The main speed-up comes from calling BooleanArray(..) instead of BooleanArray._from_sequence(..) (or in general with any other masked array class), because this generic _from_sequence has a lot of overhead (that adds up when calling it 250_000 times as in this example). To be able to use the main __init__, I added a version of mgr.as_array() to return separate data and mask arrays.

Further, after the arrays are constructed, the BlockManager construction can be optimized by passing verify_integrity=False and by knowing that we have all 1D EAs (so no need to do block dtype grouping etc).
Another tiny optimization is in the BooleanArray(..) to avoid creating a new dtype instance every time (this can easily be split of, we might want to do that generally for all primitive dtypes, and maybe rather in the init of the dtype)

jorisvandenbossche · 2023-03-20T12:24:56Z

pandas/core/frame.py

+            if isinstance(dtype, BaseMaskedDtype):
+                data, mask = self._mgr.as_array_masked()
+                new_values = [arr_type(data[i], mask[i]) for i in range(self.shape[0])]
+            else:
+                values = self.values
+                new_values = [
+                    arr_type._from_sequence(row, dtype=dtype) for row in values
+                ]


So this is the main change (bringing the large part of the speed-up for transpose)

jorisvandenbossche · 2023-03-20T12:29:55Z

pandas/core/frame.py

+        # if len(df._mgr) > 0:
+        #     common_dtype = find_common_type(list(df._mgr.get_dtypes()))
+        #     is_masked_ea = isinstance(common_dtype, BaseMaskedDtype)
+        #     is_np = isinstance(common_dtype, np.dtype)
+        # else:
+        #     common_dtype = None
+
+        # if axis == 1 and common_dtype and is_masked_ea:
+        #     data, mask = self._mgr.as_array_masked()
+        #     ea2d = common_dtype.construct_array_type()(data, mask)
+        #     result = ea2d._reduce(name, axis=axis, skipna=skipna, **kwds)
+        #     labels = self._get_agg_axis(axis)
+        #     result = self._constructor_sliced(result, index=labels, copy=False)
+        #     return result


@rhshadrach this relates to #51923, and making use of the as_array_masked added in this PR could be a potential different way of tackling it.

Manually running one of the benchmarks you mentioned in #51955 (the bottom row of - 8.94±0s 24.3±0.3ms 0.00 stat_ops.FrameOps.time_op('mean', 'Int64', 1)), with the above uncommented, I get:

In [1]: values = np.random.randn(100000, 4) ...: df = pd.DataFrame(values.astype(int)).astype("Int64") In [2]: %timeit df.mean(axis=1) 5.97 s ± 434 ms per loop (mean ± std. dev. of 7 runs, 1 loop each) # <-- main 1.74 ms ± 126 µs per loop (mean ± std. dev. of 7 runs, 100 loops each) # <-- PR

Now, this is probably a bit too optimistic, because the as_array_masked is currently assuming all the same dtypes, but with the use of find_common_type here, it would need to handle some extra cases as well.

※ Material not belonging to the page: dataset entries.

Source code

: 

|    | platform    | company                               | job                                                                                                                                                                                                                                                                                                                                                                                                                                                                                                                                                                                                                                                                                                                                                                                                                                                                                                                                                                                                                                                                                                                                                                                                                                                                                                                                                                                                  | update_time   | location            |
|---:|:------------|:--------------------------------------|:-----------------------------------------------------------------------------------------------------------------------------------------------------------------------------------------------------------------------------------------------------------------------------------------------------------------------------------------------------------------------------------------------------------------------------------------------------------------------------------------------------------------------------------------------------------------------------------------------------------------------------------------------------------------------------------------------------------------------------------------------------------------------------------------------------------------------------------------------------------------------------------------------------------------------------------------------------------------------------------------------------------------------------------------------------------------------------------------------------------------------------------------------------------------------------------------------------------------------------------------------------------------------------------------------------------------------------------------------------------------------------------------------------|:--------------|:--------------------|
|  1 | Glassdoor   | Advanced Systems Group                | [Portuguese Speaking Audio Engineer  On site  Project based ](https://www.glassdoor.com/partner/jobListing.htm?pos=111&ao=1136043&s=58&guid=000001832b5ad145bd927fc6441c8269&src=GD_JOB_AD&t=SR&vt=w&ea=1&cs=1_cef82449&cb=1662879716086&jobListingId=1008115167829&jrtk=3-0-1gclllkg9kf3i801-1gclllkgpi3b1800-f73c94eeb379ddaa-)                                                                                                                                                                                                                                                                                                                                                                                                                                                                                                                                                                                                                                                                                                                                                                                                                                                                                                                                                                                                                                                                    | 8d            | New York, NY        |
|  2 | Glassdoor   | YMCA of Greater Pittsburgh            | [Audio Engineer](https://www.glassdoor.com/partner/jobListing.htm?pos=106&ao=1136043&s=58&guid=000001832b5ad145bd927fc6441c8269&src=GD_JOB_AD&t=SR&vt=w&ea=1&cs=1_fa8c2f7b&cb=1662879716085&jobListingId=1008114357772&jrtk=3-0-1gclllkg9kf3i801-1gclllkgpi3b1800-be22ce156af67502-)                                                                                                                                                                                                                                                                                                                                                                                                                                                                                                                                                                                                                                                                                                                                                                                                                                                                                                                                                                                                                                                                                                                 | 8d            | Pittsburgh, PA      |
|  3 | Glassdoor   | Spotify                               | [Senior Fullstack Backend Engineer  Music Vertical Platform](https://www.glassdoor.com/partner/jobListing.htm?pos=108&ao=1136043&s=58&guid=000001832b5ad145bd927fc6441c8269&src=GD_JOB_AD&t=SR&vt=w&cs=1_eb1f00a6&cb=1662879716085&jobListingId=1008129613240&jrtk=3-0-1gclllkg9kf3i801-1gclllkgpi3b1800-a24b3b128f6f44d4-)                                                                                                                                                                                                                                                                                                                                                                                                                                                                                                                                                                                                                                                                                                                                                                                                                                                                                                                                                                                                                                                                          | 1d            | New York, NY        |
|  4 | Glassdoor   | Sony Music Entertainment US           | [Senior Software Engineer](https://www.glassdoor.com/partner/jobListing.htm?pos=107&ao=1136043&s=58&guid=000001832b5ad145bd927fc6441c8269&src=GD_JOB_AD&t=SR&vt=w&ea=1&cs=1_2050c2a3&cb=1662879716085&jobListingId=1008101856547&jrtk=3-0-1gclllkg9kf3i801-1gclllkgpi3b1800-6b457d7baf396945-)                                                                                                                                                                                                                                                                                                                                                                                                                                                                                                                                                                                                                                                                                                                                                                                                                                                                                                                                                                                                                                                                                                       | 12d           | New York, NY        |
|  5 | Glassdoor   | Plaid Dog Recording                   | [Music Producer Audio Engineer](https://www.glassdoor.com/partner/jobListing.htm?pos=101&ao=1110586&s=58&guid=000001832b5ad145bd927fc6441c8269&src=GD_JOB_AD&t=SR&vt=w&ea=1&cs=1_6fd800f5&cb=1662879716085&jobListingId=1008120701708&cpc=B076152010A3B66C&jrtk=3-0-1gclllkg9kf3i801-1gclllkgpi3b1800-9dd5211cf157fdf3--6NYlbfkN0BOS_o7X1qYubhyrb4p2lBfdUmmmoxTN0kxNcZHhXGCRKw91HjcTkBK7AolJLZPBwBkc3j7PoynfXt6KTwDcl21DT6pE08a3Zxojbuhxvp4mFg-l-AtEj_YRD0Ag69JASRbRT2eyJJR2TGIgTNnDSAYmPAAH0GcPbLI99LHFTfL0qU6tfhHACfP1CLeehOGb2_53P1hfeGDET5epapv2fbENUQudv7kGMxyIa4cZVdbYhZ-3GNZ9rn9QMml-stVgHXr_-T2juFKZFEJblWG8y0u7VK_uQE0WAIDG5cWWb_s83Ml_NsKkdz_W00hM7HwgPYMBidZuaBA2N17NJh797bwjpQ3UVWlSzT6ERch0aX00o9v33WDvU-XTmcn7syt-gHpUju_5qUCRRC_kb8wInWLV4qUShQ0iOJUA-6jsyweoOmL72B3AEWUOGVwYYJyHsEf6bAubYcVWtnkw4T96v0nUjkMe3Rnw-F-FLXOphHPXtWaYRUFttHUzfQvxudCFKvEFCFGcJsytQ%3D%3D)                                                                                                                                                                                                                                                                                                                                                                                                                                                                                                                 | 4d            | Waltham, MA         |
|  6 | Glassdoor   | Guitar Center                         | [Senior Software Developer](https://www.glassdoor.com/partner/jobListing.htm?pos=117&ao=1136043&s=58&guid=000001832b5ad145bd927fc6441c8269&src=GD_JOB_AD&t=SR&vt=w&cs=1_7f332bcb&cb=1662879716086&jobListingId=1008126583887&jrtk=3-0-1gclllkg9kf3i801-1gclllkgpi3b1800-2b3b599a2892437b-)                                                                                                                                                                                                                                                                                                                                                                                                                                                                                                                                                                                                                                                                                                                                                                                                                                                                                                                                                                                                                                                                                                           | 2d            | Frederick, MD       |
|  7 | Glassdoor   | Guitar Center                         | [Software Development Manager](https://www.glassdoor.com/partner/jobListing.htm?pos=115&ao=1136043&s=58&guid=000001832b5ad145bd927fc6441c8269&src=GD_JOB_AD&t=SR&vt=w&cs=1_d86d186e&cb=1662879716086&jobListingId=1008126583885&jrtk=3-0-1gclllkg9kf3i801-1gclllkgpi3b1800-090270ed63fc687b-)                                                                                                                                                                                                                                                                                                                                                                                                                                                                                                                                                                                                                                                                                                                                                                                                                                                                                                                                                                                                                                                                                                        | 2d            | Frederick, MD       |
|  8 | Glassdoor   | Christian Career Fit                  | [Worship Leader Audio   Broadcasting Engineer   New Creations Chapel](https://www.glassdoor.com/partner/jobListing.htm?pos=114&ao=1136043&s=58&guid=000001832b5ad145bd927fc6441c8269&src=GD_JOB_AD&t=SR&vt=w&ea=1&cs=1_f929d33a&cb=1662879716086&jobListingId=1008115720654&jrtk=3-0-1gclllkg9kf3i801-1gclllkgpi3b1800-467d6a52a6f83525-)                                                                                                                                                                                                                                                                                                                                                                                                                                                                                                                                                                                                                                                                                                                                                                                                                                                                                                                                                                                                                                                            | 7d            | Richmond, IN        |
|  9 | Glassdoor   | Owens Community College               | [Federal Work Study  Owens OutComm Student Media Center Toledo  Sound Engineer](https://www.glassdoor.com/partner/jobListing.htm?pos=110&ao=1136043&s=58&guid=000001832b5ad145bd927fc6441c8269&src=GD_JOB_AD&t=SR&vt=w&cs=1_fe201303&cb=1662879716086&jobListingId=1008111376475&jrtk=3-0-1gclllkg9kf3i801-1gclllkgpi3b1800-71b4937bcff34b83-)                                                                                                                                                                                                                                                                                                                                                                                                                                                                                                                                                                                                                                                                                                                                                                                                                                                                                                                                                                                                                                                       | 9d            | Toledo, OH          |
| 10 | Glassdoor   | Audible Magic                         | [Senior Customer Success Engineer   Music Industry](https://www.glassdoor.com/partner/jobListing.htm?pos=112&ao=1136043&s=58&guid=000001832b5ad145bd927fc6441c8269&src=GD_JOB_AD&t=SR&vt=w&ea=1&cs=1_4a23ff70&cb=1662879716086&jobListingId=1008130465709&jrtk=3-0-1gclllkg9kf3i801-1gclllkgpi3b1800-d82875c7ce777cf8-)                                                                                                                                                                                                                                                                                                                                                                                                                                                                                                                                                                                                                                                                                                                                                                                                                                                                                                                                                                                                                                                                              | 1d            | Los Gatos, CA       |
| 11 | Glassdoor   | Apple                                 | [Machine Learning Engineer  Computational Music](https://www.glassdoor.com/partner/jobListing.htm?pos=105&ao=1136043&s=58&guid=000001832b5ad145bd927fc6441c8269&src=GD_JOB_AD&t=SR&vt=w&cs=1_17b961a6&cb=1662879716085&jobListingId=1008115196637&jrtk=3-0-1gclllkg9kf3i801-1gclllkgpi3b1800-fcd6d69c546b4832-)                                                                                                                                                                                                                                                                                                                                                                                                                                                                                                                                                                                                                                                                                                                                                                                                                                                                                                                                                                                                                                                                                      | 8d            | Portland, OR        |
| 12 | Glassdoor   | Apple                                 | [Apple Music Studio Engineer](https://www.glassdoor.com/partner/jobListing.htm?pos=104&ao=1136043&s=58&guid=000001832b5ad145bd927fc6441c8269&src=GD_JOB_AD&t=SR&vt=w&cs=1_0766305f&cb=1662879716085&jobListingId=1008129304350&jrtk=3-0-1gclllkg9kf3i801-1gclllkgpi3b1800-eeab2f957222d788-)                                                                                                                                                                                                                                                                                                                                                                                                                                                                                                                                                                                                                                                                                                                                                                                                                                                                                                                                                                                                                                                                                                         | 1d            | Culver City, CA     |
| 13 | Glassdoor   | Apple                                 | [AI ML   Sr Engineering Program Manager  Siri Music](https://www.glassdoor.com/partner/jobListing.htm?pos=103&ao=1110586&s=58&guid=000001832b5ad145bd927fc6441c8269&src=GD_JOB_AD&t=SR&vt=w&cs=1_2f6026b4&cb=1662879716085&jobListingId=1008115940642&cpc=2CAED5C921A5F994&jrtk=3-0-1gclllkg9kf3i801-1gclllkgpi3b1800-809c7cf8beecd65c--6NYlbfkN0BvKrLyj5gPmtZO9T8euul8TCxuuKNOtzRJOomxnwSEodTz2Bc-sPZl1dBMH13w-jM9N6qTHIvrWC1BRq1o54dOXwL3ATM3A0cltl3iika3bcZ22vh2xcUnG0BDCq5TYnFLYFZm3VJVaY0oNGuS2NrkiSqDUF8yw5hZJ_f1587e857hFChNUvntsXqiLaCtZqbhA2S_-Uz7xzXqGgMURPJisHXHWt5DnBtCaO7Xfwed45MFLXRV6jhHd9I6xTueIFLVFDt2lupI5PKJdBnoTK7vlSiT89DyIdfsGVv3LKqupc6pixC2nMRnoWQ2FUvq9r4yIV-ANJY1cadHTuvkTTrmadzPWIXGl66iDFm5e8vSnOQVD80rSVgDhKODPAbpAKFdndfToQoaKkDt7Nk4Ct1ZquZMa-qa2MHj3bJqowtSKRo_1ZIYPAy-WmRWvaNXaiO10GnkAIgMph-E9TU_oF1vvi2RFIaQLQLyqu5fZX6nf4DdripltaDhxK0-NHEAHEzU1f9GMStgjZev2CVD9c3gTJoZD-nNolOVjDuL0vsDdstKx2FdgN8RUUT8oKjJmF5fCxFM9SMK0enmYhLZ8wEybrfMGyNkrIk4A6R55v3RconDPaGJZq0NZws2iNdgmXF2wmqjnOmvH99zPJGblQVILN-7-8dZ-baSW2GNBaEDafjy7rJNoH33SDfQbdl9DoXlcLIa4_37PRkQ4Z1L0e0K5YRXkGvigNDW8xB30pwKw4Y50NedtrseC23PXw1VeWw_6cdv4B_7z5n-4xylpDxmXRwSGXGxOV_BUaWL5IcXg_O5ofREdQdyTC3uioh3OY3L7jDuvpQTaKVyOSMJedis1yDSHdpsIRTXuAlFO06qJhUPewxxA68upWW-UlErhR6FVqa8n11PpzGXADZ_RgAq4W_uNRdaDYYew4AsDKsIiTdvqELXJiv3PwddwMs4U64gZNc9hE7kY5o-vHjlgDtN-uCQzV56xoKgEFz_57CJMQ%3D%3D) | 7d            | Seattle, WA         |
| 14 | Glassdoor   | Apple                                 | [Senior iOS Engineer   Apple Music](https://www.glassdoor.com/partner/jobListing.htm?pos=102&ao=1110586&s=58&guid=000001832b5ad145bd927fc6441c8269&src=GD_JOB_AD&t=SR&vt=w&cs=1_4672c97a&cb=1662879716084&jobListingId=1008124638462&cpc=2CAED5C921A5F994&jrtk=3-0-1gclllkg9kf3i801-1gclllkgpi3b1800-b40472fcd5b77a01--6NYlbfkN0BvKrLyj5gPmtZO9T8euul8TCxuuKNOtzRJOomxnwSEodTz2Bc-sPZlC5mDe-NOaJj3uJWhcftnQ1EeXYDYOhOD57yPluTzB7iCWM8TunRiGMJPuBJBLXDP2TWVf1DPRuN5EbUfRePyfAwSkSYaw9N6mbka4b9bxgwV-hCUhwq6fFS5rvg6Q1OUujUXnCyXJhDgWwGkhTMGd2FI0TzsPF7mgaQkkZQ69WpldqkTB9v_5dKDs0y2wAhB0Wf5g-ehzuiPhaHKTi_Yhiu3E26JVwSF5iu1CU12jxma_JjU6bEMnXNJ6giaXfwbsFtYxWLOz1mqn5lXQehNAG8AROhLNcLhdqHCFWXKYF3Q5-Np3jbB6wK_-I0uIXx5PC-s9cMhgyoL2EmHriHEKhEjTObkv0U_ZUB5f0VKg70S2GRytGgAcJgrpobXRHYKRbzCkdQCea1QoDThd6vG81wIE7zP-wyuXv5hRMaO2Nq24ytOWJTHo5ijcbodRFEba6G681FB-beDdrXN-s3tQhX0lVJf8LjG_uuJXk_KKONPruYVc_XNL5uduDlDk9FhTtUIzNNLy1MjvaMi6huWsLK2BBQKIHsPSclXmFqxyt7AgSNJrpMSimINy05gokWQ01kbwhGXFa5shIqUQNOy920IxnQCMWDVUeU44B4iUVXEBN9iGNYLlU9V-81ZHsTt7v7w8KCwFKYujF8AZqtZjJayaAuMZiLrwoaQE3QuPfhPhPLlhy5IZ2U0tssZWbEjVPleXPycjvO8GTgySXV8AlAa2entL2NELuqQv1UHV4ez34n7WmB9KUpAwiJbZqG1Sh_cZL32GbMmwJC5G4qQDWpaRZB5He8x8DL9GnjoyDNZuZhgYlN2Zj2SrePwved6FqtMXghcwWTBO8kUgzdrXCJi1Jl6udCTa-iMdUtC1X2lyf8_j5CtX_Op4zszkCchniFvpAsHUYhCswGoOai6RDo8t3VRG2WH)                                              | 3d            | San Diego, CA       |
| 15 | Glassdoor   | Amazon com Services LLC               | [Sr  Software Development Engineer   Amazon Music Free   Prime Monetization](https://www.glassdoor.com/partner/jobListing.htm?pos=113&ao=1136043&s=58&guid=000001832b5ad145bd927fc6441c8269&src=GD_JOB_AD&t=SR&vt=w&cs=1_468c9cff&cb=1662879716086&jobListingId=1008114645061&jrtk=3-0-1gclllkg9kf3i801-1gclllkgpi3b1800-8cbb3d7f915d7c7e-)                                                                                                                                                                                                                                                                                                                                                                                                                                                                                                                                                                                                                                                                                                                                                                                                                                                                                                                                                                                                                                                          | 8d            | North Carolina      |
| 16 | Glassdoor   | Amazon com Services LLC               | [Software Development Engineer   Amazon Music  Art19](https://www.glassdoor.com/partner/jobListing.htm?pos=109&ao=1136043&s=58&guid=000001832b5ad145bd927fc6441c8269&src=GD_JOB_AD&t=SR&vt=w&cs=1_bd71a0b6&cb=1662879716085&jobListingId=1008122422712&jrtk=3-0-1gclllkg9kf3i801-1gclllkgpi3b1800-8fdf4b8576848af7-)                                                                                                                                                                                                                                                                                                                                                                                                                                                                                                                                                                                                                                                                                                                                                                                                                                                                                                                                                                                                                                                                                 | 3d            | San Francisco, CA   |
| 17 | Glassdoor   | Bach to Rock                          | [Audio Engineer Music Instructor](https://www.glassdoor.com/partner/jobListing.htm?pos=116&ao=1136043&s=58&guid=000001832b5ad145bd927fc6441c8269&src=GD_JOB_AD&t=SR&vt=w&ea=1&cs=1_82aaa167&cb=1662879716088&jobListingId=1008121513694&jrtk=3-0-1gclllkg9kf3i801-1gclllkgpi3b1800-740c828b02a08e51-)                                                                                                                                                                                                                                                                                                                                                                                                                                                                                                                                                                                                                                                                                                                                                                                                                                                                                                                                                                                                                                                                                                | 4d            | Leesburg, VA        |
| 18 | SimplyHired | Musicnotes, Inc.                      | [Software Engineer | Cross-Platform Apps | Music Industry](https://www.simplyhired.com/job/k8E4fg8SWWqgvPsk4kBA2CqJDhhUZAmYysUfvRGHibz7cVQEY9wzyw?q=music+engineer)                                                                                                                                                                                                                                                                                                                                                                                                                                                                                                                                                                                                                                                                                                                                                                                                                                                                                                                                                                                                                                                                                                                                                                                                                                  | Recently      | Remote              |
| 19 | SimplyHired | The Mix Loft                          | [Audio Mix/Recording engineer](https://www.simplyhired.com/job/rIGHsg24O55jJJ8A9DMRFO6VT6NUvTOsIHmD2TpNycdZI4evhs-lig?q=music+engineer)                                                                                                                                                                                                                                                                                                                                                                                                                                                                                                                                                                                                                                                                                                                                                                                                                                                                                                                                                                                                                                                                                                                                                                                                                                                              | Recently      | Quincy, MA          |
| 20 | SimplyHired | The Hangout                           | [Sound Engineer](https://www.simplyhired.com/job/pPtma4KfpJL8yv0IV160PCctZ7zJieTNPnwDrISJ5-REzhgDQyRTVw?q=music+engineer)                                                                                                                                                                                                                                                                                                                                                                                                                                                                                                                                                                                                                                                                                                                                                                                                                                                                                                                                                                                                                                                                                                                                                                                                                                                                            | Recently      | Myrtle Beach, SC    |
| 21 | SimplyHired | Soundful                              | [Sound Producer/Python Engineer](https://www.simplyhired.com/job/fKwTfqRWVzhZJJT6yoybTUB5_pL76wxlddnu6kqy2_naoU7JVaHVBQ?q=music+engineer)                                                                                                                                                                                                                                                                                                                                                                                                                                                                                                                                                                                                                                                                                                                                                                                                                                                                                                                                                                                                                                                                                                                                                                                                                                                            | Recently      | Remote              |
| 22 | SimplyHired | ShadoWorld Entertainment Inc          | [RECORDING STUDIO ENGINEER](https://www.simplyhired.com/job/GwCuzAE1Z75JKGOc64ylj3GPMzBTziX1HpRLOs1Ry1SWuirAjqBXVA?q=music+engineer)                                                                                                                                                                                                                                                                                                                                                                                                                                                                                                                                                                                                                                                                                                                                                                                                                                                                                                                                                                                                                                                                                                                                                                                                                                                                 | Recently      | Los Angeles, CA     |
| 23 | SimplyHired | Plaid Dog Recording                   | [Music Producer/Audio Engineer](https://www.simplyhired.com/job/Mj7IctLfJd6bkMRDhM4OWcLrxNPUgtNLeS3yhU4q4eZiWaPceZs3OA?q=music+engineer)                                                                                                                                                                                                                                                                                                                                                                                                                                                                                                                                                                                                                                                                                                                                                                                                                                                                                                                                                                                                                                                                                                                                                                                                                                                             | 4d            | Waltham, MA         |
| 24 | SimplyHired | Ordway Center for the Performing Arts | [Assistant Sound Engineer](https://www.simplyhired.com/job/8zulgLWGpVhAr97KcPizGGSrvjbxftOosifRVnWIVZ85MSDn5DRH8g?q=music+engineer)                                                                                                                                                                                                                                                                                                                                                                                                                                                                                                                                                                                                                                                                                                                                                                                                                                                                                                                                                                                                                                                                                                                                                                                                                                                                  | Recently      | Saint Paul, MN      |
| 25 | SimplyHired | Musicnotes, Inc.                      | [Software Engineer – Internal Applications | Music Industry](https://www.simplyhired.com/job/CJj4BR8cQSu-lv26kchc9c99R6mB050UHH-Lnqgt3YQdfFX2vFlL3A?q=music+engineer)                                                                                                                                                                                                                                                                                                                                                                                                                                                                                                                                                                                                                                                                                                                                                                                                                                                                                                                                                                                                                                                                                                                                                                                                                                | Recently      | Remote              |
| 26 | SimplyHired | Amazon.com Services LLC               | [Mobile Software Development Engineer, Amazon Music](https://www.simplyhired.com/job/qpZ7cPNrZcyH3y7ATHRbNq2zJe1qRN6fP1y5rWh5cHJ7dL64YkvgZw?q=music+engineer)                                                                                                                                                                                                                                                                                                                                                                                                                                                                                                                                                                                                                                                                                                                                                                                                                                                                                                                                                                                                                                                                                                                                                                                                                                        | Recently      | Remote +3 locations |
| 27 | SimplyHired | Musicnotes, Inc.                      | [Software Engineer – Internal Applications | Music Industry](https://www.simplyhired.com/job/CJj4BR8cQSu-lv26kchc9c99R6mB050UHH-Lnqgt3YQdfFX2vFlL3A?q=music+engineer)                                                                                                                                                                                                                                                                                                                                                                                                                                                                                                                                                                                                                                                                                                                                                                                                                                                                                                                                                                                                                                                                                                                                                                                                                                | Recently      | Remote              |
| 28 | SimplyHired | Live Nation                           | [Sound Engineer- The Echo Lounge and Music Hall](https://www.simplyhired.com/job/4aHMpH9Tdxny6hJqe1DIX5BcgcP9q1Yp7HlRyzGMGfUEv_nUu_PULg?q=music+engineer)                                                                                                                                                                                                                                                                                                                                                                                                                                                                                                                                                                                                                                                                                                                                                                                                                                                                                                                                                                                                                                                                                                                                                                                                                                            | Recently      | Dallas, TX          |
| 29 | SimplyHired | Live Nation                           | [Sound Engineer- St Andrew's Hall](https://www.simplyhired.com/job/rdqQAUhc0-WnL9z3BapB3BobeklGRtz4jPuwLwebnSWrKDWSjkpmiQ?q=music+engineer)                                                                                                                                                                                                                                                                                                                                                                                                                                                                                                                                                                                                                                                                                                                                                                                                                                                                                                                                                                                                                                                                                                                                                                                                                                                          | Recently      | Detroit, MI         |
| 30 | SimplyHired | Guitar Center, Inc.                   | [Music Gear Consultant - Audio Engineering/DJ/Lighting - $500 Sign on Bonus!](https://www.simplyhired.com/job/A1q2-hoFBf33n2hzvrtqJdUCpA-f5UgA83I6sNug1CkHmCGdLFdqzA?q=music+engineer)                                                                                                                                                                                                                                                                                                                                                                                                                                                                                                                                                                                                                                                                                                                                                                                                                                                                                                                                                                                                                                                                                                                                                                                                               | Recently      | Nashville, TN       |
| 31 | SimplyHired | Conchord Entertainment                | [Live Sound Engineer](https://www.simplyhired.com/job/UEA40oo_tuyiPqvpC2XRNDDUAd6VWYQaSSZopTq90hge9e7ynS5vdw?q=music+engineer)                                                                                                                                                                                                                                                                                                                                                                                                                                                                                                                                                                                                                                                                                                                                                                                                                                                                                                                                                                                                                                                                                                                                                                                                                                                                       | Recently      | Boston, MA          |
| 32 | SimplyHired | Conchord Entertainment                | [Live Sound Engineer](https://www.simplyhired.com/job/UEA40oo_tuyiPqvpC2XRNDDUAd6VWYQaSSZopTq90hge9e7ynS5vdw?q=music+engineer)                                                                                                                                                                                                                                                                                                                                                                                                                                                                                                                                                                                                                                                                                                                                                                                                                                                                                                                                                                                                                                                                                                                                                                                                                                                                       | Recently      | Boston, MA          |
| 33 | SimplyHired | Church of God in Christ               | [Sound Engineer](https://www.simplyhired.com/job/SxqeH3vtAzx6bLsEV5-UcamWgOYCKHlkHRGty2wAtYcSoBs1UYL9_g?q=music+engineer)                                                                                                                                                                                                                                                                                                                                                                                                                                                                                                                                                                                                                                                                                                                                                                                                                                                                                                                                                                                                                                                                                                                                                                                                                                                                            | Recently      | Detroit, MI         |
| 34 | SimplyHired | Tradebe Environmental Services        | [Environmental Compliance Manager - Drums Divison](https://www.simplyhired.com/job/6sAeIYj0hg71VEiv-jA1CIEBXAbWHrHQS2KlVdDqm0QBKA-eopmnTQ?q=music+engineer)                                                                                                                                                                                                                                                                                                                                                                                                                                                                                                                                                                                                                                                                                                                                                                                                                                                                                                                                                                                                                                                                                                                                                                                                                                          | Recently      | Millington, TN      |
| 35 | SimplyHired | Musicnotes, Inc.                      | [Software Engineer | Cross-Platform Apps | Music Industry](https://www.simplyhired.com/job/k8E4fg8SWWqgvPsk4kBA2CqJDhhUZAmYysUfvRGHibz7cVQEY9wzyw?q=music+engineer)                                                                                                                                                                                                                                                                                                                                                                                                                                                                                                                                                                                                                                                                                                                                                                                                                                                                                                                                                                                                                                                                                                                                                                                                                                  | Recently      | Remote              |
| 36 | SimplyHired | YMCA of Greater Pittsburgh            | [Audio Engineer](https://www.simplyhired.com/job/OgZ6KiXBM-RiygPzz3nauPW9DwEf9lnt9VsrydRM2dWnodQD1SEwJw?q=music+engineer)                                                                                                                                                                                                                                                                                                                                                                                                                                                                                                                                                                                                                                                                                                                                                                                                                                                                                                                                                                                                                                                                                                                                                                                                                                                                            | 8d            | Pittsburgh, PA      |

But in general it should also give a way to speed-up this specific case (while using the actual masked reduction implementations, which already support 2D with axis=1)

Now, this is probably a bit too optimistic, because the as_array_masked is currently assuming all the same dtypes, but with the use of find_common_type here, it would need to handle some extra cases as well.

As long as we're not doing inference, the transpose is guaranteed to be a single dtype. This is because two different dtypes in the transpose could only arise from two different dtypes in the rows of the original. So we can determine the common dtype, cast to a single dtype, and then transpose.

Doing a cast beforehand might indeed be the easiest, then as_array_masked doesn't need to handle the case of multiple dtypes itself.

jbrockmendel · 2023-03-20T15:40:41Z

Is the concern about transpose specifically or more about the axis=1 reductions? If the latter, would a reduce_axis1 approach that avoids the transpose altogether be more robust? It'd be nice to avoid special-casing our internal EAs.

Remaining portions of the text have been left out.